Communism was doomed from its inception. Adherents who sneered at the "invisible hand" saw a mysterious invisible force in history that picked its fights toward an idyllic endpoint of incentive-less, motiveless production of peace and wealth, leaving behind a path littered with the bodies of those poor souls only placed on this earth to facilitate as antagonists to communism's great march. This strange, murderous idealism violated all the laws of human reality yet staggered on, storming trenches, deracinating appropriate families, and slashing and burning the present to plant the seeds of the future. It is said that it attracted the idealist--but who could say its mayhem and murderous creed was, in any way, idealistic? No, it attracted the foolish, the embittered, the cynically ambitious, the irrational, and the overtly psychopathic, who unsurprisingly rose in its hierarchy. But eventually, after years of misery and death, the cause flagged, failed, and died.

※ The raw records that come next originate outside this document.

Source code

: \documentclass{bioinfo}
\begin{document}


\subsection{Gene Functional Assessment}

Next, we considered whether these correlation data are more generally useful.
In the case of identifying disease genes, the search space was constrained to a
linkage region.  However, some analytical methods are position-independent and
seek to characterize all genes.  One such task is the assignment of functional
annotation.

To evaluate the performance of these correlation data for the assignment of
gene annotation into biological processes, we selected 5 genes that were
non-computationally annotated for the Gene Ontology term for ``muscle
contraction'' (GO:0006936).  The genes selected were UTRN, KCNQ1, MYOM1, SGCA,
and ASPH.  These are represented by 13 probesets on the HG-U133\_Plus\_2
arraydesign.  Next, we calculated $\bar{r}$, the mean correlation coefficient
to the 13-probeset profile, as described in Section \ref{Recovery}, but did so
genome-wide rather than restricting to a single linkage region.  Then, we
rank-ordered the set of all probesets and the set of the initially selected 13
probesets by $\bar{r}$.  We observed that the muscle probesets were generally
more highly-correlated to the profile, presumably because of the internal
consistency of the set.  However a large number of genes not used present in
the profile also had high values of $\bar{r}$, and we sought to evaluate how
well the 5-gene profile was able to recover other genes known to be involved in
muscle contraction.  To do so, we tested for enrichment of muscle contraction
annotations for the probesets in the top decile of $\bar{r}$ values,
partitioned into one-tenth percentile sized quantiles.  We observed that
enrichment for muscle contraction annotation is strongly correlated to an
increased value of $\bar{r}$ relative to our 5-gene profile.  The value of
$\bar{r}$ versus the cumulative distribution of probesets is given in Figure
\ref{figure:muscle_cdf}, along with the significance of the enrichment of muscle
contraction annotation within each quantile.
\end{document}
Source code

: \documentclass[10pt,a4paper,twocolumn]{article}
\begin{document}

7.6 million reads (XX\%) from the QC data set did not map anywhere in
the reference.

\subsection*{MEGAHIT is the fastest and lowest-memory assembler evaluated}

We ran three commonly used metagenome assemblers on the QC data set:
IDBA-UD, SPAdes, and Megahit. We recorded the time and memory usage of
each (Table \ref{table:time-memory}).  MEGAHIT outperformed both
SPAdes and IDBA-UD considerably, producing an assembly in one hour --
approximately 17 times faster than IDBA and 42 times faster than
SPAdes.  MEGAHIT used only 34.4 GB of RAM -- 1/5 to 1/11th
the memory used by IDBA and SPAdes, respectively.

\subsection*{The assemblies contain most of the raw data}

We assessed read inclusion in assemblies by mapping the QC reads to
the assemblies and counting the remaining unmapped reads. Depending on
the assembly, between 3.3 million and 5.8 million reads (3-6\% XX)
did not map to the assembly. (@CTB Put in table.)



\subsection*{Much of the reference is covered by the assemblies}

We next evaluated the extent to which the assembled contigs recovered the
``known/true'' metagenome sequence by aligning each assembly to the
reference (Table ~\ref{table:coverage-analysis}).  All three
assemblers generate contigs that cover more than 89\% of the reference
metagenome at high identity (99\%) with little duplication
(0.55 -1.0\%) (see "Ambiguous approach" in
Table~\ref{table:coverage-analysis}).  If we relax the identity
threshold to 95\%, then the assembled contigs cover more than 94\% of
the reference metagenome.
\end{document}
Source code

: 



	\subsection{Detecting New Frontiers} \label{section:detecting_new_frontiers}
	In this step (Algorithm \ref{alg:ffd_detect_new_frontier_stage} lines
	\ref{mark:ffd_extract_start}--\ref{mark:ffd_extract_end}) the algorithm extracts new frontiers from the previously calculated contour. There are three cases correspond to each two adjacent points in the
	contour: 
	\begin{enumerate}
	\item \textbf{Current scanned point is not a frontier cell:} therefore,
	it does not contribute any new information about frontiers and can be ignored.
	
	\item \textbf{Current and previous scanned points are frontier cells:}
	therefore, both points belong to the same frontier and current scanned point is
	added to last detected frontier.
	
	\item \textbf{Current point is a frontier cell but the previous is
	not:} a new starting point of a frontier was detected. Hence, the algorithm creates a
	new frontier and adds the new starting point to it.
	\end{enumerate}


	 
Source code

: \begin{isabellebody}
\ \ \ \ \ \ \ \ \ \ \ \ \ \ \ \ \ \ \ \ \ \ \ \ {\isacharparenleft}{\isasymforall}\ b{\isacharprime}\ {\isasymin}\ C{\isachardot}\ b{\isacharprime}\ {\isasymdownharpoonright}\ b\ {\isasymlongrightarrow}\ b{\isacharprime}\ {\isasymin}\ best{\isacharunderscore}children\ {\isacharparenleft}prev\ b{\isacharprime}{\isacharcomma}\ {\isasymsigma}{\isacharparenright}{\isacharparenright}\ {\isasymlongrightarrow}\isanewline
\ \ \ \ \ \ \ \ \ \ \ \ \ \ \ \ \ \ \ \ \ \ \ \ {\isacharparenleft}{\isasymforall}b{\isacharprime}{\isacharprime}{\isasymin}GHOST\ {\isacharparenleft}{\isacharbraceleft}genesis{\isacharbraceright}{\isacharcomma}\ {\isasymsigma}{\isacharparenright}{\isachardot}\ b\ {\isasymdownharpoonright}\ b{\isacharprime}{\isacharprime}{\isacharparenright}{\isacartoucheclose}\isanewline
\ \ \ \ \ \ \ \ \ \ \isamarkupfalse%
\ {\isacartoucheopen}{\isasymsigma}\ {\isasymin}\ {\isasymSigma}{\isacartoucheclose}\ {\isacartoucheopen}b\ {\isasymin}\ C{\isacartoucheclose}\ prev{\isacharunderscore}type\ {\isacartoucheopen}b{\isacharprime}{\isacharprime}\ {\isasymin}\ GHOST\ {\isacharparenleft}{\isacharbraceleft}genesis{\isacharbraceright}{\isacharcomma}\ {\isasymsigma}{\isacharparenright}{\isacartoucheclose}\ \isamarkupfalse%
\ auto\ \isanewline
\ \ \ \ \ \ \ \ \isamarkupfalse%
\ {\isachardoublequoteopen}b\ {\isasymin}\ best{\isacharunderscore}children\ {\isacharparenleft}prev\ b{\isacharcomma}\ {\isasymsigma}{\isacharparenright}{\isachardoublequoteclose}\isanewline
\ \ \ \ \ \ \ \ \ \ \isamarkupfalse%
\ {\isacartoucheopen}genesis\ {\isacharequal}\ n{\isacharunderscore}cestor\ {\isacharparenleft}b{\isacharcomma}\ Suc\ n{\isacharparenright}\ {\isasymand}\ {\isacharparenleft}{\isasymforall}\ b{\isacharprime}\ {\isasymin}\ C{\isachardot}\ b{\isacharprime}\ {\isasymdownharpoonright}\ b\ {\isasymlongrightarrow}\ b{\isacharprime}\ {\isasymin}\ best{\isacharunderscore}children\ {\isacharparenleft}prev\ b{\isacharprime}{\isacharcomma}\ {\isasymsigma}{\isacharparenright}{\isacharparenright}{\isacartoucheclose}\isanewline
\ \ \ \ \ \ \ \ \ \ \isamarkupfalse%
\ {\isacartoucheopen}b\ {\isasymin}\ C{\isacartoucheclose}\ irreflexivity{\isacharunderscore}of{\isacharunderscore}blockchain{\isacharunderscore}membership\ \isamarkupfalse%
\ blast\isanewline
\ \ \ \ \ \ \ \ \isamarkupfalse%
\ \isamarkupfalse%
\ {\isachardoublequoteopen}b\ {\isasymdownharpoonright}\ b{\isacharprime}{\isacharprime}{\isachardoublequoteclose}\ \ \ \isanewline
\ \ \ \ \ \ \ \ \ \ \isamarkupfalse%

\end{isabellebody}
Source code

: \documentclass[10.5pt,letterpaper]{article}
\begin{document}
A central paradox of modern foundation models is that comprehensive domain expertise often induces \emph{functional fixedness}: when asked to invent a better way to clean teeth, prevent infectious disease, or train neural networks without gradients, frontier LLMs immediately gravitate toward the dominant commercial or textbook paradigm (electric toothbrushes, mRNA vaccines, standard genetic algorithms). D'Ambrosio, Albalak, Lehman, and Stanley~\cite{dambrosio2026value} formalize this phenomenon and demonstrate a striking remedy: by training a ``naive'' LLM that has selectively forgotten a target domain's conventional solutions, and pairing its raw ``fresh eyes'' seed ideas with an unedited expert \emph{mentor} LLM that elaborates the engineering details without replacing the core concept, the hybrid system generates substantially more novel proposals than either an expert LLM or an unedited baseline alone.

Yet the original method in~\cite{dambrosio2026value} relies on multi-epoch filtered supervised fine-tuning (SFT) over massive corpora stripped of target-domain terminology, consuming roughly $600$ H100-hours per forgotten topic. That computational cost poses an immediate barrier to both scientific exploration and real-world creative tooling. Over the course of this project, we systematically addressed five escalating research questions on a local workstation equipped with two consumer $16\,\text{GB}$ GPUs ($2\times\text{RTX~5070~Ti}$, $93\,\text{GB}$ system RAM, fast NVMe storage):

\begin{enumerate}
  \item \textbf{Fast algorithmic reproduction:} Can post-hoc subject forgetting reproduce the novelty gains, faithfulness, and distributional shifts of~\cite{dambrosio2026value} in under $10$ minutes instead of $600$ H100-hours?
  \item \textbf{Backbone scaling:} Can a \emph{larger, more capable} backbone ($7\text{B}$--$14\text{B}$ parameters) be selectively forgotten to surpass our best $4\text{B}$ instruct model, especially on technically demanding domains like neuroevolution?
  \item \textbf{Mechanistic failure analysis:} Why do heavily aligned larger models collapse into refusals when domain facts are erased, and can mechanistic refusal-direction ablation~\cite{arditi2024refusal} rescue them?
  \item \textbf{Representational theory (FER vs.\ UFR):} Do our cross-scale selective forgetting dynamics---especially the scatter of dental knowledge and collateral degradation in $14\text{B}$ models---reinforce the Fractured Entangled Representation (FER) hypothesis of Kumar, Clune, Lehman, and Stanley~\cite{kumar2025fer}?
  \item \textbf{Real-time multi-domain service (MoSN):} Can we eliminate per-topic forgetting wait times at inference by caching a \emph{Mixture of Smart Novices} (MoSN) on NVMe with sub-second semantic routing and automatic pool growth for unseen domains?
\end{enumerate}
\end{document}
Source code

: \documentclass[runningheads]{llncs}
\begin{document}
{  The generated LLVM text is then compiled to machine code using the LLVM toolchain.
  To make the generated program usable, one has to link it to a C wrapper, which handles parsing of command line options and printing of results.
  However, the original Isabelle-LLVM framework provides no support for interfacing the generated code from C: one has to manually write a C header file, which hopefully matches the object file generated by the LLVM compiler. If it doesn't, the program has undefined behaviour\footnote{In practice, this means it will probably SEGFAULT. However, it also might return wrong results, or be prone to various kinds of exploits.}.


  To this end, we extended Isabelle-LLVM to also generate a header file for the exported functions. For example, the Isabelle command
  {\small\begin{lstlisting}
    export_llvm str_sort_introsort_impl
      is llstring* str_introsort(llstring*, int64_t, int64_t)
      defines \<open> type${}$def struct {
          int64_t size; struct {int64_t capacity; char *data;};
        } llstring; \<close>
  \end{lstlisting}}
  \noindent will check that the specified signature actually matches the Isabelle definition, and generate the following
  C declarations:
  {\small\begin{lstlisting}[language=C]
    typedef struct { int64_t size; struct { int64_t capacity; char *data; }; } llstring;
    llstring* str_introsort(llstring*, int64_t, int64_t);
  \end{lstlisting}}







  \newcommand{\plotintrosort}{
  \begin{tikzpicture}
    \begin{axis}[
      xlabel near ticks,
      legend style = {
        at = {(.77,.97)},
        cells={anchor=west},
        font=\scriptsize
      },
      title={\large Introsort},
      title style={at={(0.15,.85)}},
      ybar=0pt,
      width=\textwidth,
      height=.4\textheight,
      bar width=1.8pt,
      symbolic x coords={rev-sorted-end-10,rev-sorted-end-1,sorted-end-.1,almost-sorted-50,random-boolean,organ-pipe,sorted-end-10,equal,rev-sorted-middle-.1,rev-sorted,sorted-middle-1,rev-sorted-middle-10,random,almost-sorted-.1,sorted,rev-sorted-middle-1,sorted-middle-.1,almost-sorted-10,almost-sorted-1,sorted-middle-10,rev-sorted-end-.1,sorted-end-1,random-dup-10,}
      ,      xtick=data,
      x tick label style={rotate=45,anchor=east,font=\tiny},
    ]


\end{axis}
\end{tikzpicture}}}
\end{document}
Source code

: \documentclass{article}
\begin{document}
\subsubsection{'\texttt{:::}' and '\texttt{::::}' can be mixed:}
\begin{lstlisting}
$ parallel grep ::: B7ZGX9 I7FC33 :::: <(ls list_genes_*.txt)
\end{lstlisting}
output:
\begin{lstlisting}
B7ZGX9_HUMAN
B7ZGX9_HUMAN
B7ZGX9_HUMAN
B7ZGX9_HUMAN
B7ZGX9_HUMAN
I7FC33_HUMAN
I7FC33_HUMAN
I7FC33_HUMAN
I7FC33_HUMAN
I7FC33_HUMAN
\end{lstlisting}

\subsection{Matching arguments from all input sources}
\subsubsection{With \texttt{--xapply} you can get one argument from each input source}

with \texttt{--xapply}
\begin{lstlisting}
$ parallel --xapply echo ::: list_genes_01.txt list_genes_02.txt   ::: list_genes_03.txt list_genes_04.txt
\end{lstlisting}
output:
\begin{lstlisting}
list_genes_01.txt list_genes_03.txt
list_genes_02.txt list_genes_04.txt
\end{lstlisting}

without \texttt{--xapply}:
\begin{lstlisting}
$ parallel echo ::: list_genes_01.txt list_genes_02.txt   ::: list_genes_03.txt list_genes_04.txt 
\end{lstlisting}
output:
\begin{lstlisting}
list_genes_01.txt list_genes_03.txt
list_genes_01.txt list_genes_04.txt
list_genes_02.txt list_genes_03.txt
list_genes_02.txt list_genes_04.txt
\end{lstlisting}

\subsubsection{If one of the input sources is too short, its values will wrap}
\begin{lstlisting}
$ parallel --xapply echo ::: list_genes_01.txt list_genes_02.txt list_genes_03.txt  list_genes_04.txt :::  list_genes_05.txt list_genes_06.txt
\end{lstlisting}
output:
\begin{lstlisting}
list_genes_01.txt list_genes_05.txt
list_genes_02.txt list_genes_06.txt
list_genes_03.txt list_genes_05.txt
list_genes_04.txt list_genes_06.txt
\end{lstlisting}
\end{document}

The death of communism was perfectly predictable, and those critics who predicted it can be rightfully proud. But they must be surprised by its stubborn death throes. How many people were drafted into its horrible, morbid experiment? How many had to die to prove this was a stupid, unworkable, and unnatural pipe-dream? And what are the responsibilities of those clear-thinking observers who coolly watched this nightmare without interfering? After all, it took the Russian communist state three generations to die.

And how should those people react when confronted with communism's new iterations, like socialism and Nazism?